Which lines run from the one containing "常量使用以下划线分隔的大写命名" through the end of the material? Transcribe them word for word, and only them.

- EXERCISE INPUTS -

BEGIN

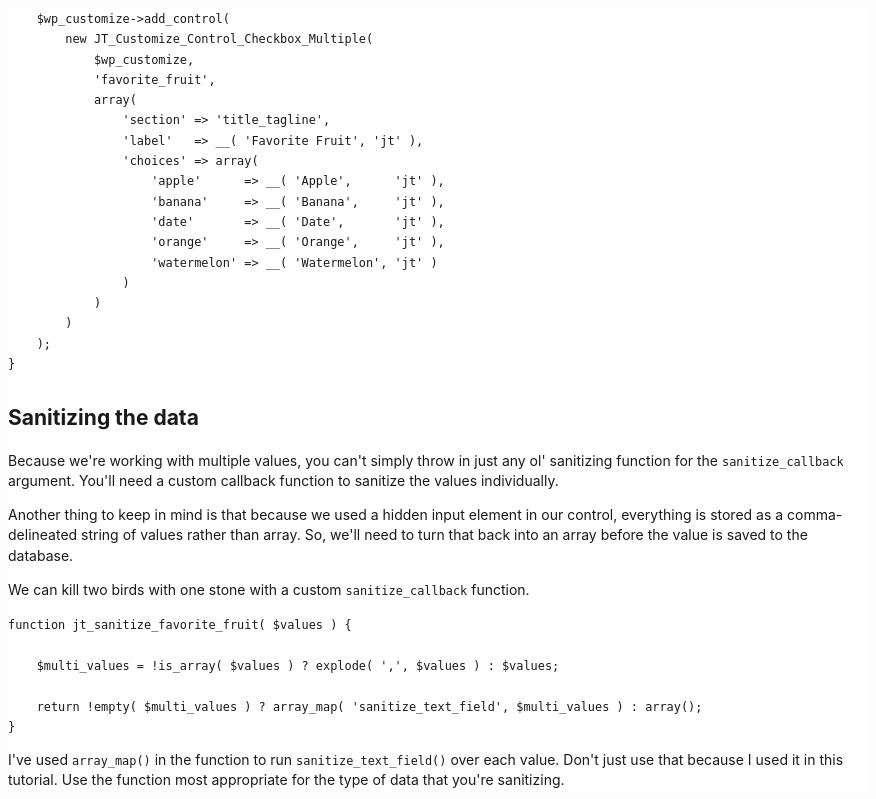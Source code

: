 		$wp_customize->add_control(
			new JT_Customize_Control_Checkbox_Multiple(
				$wp_customize,
				'favorite_fruit',
				array(
					'section' => 'title_tagline',
					'label'   => __( 'Favorite Fruit', 'jt' ),
					'choices' => array(
						'apple'      => __( 'Apple',      'jt' ),
						'banana'     => __( 'Banana',     'jt' ),
						'date'       => __( 'Date',       'jt' ),
						'orange'     => __( 'Orange',     'jt' ),
						'watermelon' => __( 'Watermelon', 'jt' )
					)
				)
			)
		);
	}

## Sanitizing the data

Because we're working with multiple values, you can't simply throw in just any ol' sanitizing function for the `sanitize_callback` argument.  You'll need a custom callback function to sanitize the values individually.

Another thing to keep in mind is that because we used a hidden input element in our control, everything is stored as a comma-delineated string of values rather than array.  So, we'll need to turn that back into an array before the value is saved to the database.

We can kill two birds with one stone with a custom `sanitize_callback` function.

	function jt_sanitize_favorite_fruit( $values ) {

	    $multi_values = !is_array( $values ) ? explode( ',', $values ) : $values;
	
	    return !empty( $multi_values ) ? array_map( 'sanitize_text_field', $multi_values ) : array();
	}

I've used `array_map()` in the function to run `sanitize_text_field()` over each value.  Don't just use that because I used it in this tutorial.  Use the function most appropriate for the type of data that you're sanitizing.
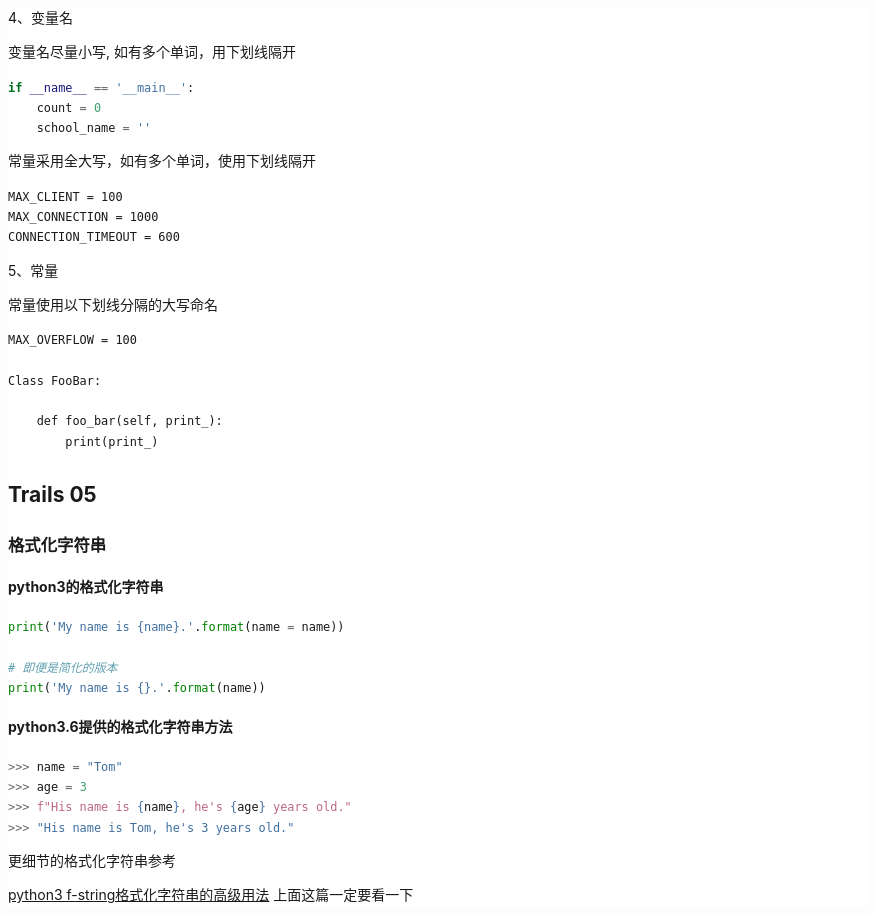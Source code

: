 4、变量名

变量名尽量小写, 如有多个单词，用下划线隔开

```python
if __name__ == '__main__':
    count = 0
    school_name = ''
```

常量采用全大写，如有多个单词，使用下划线隔开

```text
MAX_CLIENT = 100
MAX_CONNECTION = 1000
CONNECTION_TIMEOUT = 600
```

5、常量

常量使用以下划线分隔的大写命名

```text
MAX_OVERFLOW = 100

Class FooBar:

    def foo_bar(self, print_):
        print(print_)
```

## Trails 05

### 格式化字符串

#### python3的格式化字符串

```python
print('My name is {name}.'.format(name = name))

# 即便是简化的版本
print('My name is {}.'.format(name))
```

#### python3.6提供的格式化字符串方法

```python
>>> name = "Tom"
>>> age = 3
>>> f"His name is {name}, he's {age} years old."
>>> "His name is Tom, he's 3 years old."
```

更细节的格式化字符串参考

[python3 f-string格式化字符串的高级用法](https://mlln.cn/2018/05/19/python3%20f-string%E6%A0%BC%E5%BC%8F%E5%8C%96%E5%AD%97%E7%AC%A6%E4%B8%B2%E7%9A%84%E9%AB%98%E7%BA%A7%E7%94%A8%E6%B3%95/) 上面这篇一定要看一下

END

- EXPECTED ANSWER -
常量使用以下划线分隔的大写命名

```text
MAX_OVERFLOW = 100

Class FooBar:

    def foo_bar(self, print_):
        print(print_)
```

## Trails 05

### 格式化字符串

#### python3的格式化字符串

```python
print('My name is {name}.'.format(name = name))

# 即便是简化的版本
print('My name is {}.'.format(name))
```

#### python3.6提供的格式化字符串方法

```python
>>> name = "Tom"
>>> age = 3
>>> f"His name is {name}, he's {age} years old."
>>> "His name is Tom, he's 3 years old."
```

更细节的格式化字符串参考

[python3 f-string格式化字符串的高级用法](https://mlln.cn/2018/05/19/python3%20f-string%E6%A0%BC%E5%BC%8F%E5%8C%96%E5%AD%97%E7%AC%A6%E4%B8%B2%E7%9A%84%E9%AB%98%E7%BA%A7%E7%94%A8%E6%B3%95/) 上面这篇一定要看一下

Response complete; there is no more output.